#### Given information
Start of Block

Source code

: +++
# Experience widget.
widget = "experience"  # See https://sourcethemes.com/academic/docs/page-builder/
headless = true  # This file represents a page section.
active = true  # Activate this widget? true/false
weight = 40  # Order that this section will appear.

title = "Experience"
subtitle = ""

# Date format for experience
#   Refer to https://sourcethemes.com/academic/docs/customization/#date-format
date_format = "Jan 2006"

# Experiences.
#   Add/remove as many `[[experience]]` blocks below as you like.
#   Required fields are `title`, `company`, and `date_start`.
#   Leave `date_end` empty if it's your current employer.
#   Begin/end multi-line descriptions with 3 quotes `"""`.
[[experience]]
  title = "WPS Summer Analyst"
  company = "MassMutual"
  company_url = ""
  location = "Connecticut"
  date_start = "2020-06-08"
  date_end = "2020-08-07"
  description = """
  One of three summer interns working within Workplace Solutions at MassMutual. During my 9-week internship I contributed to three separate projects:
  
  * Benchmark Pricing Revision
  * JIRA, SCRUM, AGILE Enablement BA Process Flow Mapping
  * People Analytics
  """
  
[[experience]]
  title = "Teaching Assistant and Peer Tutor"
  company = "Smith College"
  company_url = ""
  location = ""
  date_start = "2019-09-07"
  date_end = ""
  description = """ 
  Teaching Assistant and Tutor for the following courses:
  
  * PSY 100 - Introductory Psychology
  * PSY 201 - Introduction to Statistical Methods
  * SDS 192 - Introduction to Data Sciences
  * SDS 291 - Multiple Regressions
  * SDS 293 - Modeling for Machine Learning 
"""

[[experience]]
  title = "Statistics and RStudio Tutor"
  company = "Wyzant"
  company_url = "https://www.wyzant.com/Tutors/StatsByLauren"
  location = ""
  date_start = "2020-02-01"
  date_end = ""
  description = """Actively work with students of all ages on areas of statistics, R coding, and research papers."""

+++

End of Block

#### Directions for this task
Reproduce the data above in full, with no line missing.

#### Exercise answer
Source code

: +++
# Experience widget.
widget = "experience"  # See https://sourcethemes.com/academic/docs/page-builder/
headless = true  # This file represents a page section.
active = true  # Activate this widget? true/false
weight = 40  # Order that this section will appear.

title = "Experience"
subtitle = ""

# Date format for experience
#   Refer to https://sourcethemes.com/academic/docs/customization/#date-format
date_format = "Jan 2006"

# Experiences.
#   Add/remove as many `[[experience]]` blocks below as you like.
#   Required fields are `title`, `company`, and `date_start`.
#   Leave `date_end` empty if it's your current employer.
#   Begin/end multi-line descriptions with 3 quotes `"""`.
[[experience]]
  title = "WPS Summer Analyst"
  company = "MassMutual"
  company_url = ""
  location = "Connecticut"
  date_start = "2020-06-08"
  date_end = "2020-08-07"
  description = """
  One of three summer interns working within Workplace Solutions at MassMutual. During my 9-week internship I contributed to three separate projects:
  
  * Benchmark Pricing Revision
  * JIRA, SCRUM, AGILE Enablement BA Process Flow Mapping
  * People Analytics
  """
  
[[experience]]
  title = "Teaching Assistant and Peer Tutor"
  company = "Smith College"
  company_url = ""
  location = ""
  date_start = "2019-09-07"
  date_end = ""
  description = """ 
  Teaching Assistant and Tutor for the following courses:
  
  * PSY 100 - Introductory Psychology
  * PSY 201 - Introduction to Statistical Methods
  * SDS 192 - Introduction to Data Sciences
  * SDS 291 - Multiple Regressions
  * SDS 293 - Modeling for Machine Learning 
"""

[[experience]]
  title = "Statistics and RStudio Tutor"
  company = "Wyzant"
  company_url = "https://www.wyzant.com/Tutors/StatsByLauren"
  location = ""
  date_start = "2020-02-01"
  date_end = ""
  description = """Actively work with students of all ages on areas of statistics, R coding, and research papers."""

+++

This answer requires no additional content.